HRW said it had not been able to independently verify any civilian casualties resulting from the use of white phosphorus.
The battle to oust the IS from its stronghold of Raqqa is also creating daunting challenges for aid groups responding to the latest humanitarian crisis in the Syrian conflict.
Tens of thousands of civilians have fled Raqqa and its surroundings since the US-backed Syrian SDF began its operation to capture the IS stronghold last year.
But new waves of displacement are expected as the battle inside the city progresses.
A key problem is getting aid supplies to the relatively remote desert region in Syria's north, with just a trickle of assistance currently crossing from neighbouring Turkey and Iraq.
"There is supply but it's very, very limited and the needs of the population are very high," said Puk Leenders, emergency coordinator for northern Syria for the group Doctors Without Borders (MSF).
Turkey considers the key Kurdish component of the SDF a "terrorist" group and its border with the area north of Raqqa is effectively closed.

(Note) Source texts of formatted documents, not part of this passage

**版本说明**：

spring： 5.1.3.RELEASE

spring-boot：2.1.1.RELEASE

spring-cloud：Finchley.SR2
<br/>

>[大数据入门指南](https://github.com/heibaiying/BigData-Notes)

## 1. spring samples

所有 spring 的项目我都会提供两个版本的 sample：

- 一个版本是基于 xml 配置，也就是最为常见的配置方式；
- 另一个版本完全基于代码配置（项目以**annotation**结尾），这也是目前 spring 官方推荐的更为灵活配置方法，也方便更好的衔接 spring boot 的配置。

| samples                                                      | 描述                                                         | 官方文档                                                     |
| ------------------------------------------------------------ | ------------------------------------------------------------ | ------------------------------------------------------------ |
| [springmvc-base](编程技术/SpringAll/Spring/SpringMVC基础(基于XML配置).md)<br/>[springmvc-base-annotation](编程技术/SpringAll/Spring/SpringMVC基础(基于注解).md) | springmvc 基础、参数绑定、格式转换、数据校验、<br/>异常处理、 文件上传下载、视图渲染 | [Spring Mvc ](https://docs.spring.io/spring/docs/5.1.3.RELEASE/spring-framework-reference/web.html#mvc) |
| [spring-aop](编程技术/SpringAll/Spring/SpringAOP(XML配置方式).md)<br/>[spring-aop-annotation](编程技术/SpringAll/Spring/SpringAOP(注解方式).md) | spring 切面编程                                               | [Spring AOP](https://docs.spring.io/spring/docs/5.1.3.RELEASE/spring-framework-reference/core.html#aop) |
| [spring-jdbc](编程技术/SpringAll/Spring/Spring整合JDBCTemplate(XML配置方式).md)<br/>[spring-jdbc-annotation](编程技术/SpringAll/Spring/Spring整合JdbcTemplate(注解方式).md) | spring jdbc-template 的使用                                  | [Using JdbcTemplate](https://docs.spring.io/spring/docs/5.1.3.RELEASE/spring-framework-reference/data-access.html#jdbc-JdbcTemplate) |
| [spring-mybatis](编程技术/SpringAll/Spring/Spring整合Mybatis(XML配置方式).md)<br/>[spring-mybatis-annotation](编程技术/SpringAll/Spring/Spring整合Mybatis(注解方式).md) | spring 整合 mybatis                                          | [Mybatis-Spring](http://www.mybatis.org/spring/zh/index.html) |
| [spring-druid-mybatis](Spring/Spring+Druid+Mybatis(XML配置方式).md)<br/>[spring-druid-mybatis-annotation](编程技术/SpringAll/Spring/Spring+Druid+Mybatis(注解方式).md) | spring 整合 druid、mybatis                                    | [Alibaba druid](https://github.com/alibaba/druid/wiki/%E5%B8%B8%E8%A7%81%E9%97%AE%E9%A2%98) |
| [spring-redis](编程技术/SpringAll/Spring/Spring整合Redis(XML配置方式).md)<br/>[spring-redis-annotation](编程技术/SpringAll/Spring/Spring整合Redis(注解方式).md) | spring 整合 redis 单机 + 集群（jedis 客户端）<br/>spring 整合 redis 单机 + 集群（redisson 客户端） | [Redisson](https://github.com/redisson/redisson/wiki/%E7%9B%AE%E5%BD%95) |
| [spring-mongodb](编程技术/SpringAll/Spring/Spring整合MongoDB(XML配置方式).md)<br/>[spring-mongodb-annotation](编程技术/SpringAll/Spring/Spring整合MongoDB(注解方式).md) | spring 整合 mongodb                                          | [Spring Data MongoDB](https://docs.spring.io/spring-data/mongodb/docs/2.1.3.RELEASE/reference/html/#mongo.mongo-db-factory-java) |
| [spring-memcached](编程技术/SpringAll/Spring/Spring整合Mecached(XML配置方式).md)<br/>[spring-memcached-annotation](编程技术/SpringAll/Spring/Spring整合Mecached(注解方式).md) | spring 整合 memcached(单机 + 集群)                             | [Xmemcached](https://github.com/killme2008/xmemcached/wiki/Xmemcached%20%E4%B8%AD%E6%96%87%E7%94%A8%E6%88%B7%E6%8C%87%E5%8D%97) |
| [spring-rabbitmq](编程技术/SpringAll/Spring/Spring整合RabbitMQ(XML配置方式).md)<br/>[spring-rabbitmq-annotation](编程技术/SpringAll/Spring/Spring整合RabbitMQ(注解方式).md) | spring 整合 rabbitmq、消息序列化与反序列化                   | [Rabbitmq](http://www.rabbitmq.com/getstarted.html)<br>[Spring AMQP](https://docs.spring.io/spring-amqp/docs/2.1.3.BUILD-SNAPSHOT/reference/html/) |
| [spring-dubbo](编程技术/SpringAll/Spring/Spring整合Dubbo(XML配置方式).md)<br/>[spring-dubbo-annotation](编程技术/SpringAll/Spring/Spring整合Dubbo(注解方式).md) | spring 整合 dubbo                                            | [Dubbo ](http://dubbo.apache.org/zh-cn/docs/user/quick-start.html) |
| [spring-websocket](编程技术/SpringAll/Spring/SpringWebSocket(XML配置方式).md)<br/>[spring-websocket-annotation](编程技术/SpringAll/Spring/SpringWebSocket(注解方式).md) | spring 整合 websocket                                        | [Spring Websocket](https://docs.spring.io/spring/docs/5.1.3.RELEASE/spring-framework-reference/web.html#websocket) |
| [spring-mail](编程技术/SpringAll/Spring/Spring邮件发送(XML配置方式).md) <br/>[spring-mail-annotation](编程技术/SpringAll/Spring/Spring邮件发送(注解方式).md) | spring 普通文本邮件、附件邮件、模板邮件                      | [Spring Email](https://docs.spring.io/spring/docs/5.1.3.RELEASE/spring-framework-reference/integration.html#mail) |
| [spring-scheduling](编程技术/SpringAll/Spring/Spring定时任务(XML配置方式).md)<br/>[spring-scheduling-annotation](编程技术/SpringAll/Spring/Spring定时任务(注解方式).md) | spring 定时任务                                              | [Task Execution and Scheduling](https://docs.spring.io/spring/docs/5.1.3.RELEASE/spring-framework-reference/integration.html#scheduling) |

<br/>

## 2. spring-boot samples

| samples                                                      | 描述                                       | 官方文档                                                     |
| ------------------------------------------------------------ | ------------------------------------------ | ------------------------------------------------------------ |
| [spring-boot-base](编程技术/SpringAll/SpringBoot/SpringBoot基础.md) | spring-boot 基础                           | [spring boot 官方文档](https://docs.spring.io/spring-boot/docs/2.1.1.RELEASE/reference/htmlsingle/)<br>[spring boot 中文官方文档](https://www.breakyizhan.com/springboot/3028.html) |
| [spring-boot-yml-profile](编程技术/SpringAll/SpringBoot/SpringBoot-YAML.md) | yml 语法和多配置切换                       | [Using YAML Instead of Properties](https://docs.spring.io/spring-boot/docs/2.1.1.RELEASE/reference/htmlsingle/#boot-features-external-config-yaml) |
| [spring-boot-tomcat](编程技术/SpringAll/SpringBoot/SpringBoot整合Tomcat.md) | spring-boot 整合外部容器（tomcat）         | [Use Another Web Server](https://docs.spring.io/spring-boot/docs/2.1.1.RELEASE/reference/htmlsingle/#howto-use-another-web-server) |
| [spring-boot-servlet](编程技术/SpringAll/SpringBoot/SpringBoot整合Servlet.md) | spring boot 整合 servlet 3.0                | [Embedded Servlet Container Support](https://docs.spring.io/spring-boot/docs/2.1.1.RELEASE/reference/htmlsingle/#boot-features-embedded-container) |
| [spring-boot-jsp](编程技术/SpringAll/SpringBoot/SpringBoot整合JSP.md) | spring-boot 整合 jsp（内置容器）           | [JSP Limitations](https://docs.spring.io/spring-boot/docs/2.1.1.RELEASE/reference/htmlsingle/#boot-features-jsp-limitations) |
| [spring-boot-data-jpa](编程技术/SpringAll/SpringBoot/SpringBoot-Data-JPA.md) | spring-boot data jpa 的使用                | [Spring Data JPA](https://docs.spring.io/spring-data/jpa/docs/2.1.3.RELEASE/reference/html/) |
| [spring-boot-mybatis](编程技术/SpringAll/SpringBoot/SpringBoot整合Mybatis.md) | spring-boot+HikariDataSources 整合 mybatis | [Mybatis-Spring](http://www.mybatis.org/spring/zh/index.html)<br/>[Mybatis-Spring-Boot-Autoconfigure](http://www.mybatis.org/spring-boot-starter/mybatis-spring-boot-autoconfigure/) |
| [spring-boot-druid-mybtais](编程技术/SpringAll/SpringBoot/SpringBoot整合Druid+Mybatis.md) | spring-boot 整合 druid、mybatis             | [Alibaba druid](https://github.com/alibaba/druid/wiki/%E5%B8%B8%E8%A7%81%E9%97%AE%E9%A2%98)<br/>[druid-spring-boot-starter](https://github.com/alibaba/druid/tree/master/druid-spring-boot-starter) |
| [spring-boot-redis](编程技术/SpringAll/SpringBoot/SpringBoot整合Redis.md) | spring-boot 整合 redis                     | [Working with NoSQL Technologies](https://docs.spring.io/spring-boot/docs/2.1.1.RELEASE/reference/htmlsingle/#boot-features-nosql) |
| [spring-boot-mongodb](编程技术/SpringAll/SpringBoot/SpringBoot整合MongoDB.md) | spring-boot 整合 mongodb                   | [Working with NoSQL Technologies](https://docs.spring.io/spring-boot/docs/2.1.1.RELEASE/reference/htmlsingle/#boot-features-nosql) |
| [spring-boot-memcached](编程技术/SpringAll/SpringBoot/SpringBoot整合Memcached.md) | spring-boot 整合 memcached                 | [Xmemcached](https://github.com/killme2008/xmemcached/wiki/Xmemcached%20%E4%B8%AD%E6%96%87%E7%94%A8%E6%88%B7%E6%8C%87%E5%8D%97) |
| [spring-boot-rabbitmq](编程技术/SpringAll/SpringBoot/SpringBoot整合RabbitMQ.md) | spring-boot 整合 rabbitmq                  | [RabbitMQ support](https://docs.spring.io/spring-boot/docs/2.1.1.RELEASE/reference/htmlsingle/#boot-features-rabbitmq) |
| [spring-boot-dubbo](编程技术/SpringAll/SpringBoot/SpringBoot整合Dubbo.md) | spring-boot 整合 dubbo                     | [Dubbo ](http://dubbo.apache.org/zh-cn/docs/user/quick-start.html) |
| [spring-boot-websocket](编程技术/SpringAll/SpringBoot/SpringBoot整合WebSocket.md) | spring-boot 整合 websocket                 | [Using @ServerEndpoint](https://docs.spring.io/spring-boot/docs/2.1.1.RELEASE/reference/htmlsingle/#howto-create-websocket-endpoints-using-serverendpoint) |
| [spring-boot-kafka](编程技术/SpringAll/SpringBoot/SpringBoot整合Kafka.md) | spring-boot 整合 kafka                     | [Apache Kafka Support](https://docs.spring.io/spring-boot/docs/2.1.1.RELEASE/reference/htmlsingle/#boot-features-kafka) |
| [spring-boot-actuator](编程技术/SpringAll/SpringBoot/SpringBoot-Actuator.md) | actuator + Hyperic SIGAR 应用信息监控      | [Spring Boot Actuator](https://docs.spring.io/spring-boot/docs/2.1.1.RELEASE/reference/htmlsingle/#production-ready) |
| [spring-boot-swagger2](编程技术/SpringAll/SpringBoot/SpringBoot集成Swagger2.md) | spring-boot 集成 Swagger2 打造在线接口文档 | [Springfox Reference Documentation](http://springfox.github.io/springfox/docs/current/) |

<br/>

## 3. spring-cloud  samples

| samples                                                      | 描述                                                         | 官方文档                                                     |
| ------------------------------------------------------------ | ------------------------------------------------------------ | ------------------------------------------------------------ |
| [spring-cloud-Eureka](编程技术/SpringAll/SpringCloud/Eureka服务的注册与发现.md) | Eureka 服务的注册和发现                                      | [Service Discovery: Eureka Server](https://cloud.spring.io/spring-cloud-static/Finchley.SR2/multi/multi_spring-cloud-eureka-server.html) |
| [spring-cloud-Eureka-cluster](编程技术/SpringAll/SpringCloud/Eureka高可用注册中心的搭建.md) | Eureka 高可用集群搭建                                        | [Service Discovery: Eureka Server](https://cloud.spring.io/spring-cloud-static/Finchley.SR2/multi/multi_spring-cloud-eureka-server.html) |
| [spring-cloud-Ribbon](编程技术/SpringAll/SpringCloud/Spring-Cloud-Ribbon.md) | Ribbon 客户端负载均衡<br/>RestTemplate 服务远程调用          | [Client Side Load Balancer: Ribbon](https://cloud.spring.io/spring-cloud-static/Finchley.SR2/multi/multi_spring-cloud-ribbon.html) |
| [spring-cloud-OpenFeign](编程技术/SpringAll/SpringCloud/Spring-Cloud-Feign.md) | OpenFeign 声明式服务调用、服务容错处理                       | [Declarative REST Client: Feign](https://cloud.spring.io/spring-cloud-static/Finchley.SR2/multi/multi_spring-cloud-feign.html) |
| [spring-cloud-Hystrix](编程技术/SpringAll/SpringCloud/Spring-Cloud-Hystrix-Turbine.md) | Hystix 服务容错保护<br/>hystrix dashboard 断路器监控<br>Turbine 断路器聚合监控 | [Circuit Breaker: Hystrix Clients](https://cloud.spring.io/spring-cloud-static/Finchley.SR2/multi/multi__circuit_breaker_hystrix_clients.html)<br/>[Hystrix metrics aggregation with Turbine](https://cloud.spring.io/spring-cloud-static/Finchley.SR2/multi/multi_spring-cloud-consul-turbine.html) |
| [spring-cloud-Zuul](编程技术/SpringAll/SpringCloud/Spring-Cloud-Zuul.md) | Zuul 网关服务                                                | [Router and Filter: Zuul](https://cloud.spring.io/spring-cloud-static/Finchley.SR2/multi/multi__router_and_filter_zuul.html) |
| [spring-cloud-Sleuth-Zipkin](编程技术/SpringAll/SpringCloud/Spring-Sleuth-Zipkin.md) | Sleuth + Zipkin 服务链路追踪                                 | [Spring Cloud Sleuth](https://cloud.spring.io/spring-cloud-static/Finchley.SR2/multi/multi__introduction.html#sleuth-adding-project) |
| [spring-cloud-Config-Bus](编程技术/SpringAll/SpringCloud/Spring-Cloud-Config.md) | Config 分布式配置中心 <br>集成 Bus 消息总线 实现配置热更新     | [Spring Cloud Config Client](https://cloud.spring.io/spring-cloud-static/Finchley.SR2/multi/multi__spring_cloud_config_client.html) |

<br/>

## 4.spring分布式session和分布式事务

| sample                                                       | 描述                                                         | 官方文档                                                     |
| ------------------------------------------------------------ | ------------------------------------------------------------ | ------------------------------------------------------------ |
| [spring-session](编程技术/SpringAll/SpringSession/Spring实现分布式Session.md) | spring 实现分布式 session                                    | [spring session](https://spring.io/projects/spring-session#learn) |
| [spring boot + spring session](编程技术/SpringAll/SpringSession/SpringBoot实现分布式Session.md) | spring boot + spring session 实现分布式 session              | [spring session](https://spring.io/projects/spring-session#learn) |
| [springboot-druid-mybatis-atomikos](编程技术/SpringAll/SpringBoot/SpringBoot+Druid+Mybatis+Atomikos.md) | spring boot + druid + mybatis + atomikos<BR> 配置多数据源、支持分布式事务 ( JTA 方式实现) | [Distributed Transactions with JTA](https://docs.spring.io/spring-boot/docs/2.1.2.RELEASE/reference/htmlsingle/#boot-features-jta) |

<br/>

The border crossing with Iraq, over 300 kilometres east of Raqqa city, is open to goods, but in practice sees little traffic, local officials say.
The United Nations, which operates inside Syria with government permission, has been able to airlift supplies to the city of Qamishli, northeast of Raqqa, from government-held Damascus.
But "this offered limited capacity and was insufficient to meet all needs", said David Swanson, regional spokesman for the UN's Office for the Coordination of Humanitarian Affairs (OCHA).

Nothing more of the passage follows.